TASK OBJECTIVE: Scan the lines below for the word "messages". Copy each line you find it in.

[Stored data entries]
**********
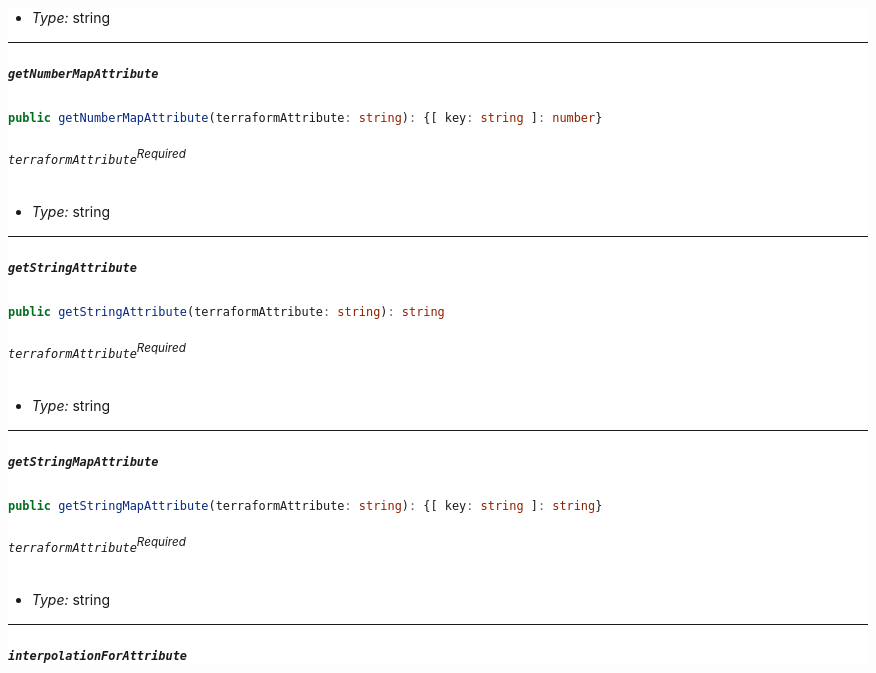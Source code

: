 - *Type:* string

---

##### `getNumberMapAttribute` <a name="getNumberMapAttribute" id="rhizo-co-terraform-provider-grafana.dataGrafanaOncallUserGroup.DataGrafanaOncallUserGroup.getNumberMapAttribute"></a>

```typescript
public getNumberMapAttribute(terraformAttribute: string): {[ key: string ]: number}
```

###### `terraformAttribute`<sup>Required</sup> <a name="terraformAttribute" id="rhizo-co-terraform-provider-grafana.dataGrafanaOncallUserGroup.DataGrafanaOncallUserGroup.getNumberMapAttribute.parameter.terraformAttribute"></a>

- *Type:* string

---

##### `getStringAttribute` <a name="getStringAttribute" id="rhizo-co-terraform-provider-grafana.dataGrafanaOncallUserGroup.DataGrafanaOncallUserGroup.getStringAttribute"></a>

```typescript
public getStringAttribute(terraformAttribute: string): string
```

###### `terraformAttribute`<sup>Required</sup> <a name="terraformAttribute" id="rhizo-co-terraform-provider-grafana.dataGrafanaOncallUserGroup.DataGrafanaOncallUserGroup.getStringAttribute.parameter.terraformAttribute"></a>

- *Type:* string

---

##### `getStringMapAttribute` <a name="getStringMapAttribute" id="rhizo-co-terraform-provider-grafana.dataGrafanaOncallUserGroup.DataGrafanaOncallUserGroup.getStringMapAttribute"></a>

```typescript
public getStringMapAttribute(terraformAttribute: string): {[ key: string ]: string}
```

###### `terraformAttribute`<sup>Required</sup> <a name="terraformAttribute" id="rhizo-co-terraform-provider-grafana.dataGrafanaOncallUserGroup.DataGrafanaOncallUserGroup.getStringMapAttribute.parameter.terraformAttribute"></a>

- *Type:* string

---

##### `interpolationForAttribute` <a name="interpolationForAttribute" id="rhizo-co-terraform-provider-grafana.dataGrafanaOncallUserGroup.DataGrafanaOncallUserGroup.interpolationForAttribute"></a>
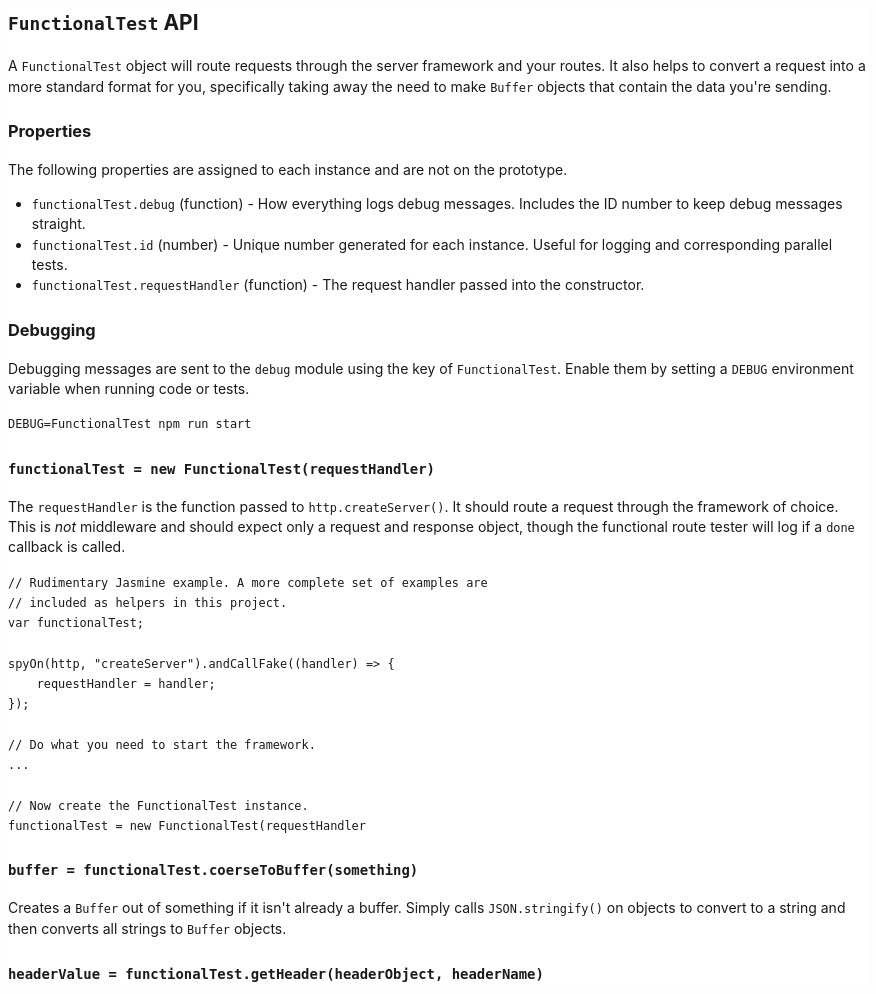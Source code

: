 
`FunctionalTest` API
--------------------

A `FunctionalTest` object will route requests through the server framework and your routes. It also helps to convert a request into a more standard format for you, specifically taking away the need to make `Buffer` objects that contain the data you're sending.


### Properties

The following properties are assigned to each instance and are not on the prototype.

* `functionalTest.debug` (function) - How everything logs debug messages. Includes the ID number to keep debug messages straight.
* `functionalTest.id` (number) - Unique number generated for each instance. Useful for logging and corresponding parallel tests.
* `functionalTest.requestHandler` (function) - The request handler passed into the constructor.


### Debugging

Debugging messages are sent to the `debug` module using the key of `FunctionalTest`. Enable them by setting a `DEBUG` environment variable when running code or tests.

    DEBUG=FunctionalTest npm run start


### `functionalTest = new FunctionalTest(requestHandler)`

The `requestHandler` is the function passed to `http.createServer()`. It should route a request through the framework of choice. This is *not* middleware and should expect only a request and response object, though the functional route tester will log if a `done` callback is called.

    // Rudimentary Jasmine example. A more complete set of examples are
    // included as helpers in this project.
    var functionalTest;

    spyOn(http, "createServer").andCallFake((handler) => {
        requestHandler = handler;
    });

    // Do what you need to start the framework.
    ...

    // Now create the FunctionalTest instance.
    functionalTest = new FunctionalTest(requestHandler


### `buffer = functionalTest.coerseToBuffer(something)`

Creates a `Buffer` out of something if it isn't already a buffer. Simply calls `JSON.stringify()` on objects to convert to a string and then converts all strings to `Buffer` objects.


### `headerValue = functionalTest.getHeader(headerObject, headerName)`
**********
EXERCISE ANSWER:
* `functionalTest.debug` (function) - How everything logs debug messages. Includes the ID number to keep debug messages straight.
Debugging messages are sent to the `debug` module using the key of `FunctionalTest`. Enable them by setting a `DEBUG` environment variable when running code or tests.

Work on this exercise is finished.